A long week's pacing, three steps each way. Thoughts ... defense at Prime Reference ... first the grave statement of facts, for the record and for unborn historians ... for some future Welnicki burning to vindicate his triple-great grandfather ... then the exhortation to courage and imagination, powerfully restrained emotion almost breaking through ... deep, ringing sincerity ... then the gray courtyard and the firing squad ... I die without resentment ... my short life justified, its meaning found in action....

Thoughts about his planet ... his planet?... Wendy, the child ... a boy, of course, the Welnickis were quite low-Rho ... never to see his son ... knowing that in the gray courtyard.... He wanted to cry.


Ensign Sotero, armed and brassarded, came to conduct him to the captain on the eighth day.

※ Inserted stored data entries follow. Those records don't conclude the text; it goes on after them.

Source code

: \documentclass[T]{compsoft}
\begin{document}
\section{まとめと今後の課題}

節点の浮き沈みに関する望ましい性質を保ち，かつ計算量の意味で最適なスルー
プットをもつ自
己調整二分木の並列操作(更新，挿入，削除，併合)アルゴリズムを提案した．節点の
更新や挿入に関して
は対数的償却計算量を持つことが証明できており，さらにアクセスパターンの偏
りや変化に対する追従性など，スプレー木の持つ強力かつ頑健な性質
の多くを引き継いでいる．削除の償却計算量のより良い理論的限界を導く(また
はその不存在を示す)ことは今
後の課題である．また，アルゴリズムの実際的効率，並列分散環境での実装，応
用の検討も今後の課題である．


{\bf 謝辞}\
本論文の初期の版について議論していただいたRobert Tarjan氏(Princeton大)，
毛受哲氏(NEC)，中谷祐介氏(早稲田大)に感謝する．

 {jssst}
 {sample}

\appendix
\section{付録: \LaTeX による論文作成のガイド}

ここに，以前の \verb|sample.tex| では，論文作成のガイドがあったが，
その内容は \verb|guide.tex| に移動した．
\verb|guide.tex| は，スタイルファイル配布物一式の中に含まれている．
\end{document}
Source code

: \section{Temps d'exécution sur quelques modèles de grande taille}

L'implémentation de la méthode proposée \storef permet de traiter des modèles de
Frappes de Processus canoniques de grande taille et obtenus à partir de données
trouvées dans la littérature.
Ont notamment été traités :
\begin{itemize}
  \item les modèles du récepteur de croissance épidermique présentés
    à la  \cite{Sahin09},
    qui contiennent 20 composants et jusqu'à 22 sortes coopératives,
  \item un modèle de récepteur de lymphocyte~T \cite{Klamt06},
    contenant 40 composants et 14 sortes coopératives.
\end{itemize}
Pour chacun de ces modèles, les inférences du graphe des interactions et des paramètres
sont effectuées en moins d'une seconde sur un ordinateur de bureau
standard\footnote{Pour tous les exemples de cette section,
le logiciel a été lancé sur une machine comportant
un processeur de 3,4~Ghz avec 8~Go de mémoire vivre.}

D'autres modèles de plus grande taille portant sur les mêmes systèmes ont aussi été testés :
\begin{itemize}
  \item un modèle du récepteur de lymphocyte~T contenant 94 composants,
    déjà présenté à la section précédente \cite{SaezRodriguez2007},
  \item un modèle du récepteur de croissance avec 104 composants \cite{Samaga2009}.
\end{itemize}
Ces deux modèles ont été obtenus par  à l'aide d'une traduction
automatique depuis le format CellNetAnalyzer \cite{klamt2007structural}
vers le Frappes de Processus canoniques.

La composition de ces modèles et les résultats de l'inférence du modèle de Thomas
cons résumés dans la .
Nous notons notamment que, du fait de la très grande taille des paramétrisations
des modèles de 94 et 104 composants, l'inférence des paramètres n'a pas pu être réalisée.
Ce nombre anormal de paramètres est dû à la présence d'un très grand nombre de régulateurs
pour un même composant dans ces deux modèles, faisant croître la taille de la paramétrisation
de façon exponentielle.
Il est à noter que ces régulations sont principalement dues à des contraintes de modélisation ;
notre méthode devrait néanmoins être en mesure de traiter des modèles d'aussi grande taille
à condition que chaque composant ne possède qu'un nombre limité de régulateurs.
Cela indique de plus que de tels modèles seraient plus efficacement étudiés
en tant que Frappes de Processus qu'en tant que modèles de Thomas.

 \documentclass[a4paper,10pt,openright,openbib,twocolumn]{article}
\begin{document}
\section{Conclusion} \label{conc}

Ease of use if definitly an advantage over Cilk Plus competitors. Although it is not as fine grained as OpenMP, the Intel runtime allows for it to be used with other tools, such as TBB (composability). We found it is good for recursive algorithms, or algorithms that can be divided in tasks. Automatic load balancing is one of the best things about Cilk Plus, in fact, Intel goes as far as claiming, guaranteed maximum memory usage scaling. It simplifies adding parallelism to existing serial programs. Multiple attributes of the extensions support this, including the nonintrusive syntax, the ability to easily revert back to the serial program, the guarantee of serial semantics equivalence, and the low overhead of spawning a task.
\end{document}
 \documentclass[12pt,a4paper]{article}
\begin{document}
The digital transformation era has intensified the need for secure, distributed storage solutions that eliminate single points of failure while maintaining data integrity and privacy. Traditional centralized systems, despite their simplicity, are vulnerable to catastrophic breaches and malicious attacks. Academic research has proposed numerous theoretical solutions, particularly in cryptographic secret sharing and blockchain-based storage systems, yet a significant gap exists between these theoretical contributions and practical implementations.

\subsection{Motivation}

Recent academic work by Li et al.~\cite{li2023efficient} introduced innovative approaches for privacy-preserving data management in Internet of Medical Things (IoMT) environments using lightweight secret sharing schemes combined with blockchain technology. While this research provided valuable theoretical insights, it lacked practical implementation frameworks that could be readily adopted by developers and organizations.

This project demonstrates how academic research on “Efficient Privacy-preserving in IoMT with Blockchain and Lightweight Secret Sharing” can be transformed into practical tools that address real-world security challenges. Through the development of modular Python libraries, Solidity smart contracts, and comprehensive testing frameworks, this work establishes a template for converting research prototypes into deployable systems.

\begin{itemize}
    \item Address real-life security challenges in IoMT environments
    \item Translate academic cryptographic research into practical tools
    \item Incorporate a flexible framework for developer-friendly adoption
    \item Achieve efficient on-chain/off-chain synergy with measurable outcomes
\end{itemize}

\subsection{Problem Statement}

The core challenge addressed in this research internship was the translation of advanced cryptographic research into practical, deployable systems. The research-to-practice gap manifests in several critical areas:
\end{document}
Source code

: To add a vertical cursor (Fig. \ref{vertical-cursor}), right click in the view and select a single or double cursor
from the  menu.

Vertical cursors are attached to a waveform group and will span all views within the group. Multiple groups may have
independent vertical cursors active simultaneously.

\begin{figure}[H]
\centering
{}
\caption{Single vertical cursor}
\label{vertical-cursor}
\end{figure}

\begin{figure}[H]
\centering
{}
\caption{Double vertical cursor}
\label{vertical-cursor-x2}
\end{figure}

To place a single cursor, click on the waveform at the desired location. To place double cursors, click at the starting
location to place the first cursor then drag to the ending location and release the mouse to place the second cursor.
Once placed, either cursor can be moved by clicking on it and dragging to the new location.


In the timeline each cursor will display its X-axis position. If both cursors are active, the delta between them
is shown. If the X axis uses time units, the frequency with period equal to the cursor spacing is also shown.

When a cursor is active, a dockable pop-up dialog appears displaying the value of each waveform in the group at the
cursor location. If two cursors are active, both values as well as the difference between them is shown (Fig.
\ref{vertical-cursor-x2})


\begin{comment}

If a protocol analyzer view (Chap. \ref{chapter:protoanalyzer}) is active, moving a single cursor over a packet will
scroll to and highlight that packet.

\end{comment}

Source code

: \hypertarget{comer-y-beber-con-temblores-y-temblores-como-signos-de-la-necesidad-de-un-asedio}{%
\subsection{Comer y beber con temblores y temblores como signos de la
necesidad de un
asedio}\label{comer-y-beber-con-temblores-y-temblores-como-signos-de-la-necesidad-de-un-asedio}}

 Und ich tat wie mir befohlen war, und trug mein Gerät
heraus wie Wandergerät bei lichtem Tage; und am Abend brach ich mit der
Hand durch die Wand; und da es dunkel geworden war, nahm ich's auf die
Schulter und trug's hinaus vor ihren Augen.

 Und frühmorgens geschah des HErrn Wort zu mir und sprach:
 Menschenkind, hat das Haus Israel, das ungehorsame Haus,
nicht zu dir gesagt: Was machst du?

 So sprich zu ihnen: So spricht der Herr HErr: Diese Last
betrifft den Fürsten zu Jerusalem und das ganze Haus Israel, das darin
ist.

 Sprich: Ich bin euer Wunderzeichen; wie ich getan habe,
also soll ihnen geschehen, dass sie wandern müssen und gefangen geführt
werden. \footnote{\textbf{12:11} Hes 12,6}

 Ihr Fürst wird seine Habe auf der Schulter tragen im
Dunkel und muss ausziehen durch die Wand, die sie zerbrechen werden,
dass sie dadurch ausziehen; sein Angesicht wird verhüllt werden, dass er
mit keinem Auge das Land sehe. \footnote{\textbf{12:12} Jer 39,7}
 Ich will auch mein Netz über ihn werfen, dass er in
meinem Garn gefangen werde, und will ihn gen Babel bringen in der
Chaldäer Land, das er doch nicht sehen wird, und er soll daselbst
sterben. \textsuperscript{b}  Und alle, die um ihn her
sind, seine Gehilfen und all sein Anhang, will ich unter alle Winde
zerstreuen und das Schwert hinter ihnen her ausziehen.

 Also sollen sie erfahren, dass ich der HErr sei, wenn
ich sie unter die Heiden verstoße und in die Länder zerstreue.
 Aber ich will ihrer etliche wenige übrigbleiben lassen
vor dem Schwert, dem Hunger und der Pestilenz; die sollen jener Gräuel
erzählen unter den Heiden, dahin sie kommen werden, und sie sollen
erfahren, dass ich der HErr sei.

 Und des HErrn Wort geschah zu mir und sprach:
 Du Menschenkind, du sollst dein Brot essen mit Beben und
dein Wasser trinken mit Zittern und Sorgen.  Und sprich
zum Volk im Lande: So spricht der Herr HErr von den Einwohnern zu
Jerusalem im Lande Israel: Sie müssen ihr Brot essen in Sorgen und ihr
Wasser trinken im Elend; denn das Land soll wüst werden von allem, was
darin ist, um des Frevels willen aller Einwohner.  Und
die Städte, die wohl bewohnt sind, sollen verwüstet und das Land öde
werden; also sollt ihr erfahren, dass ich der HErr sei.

"Damn orders, Steve," Sotero said, standing in the door. "We know most of the story and we're all for you. Your wife and the skipper have been going round and round for days, beating each other over the head with that treaty, Patrol Regulations and the constitution of Sigma-3 Velorum. Somebody heard him say she's the smartest space lawyer this side of Earth. Don't let him stampede you, Steve!"

"Thanks, Juan, I won't." Ensign Welnicki's own voice sounded strange to him after the silence.

The captain was disconcertingly un-fierce. He looked tired and sad behind the gray desk.

"Sit down, Stephen," he said dully. "Let's talk about this mess we're in."

Ensign Welnicki sat down gingerly, his back stiff.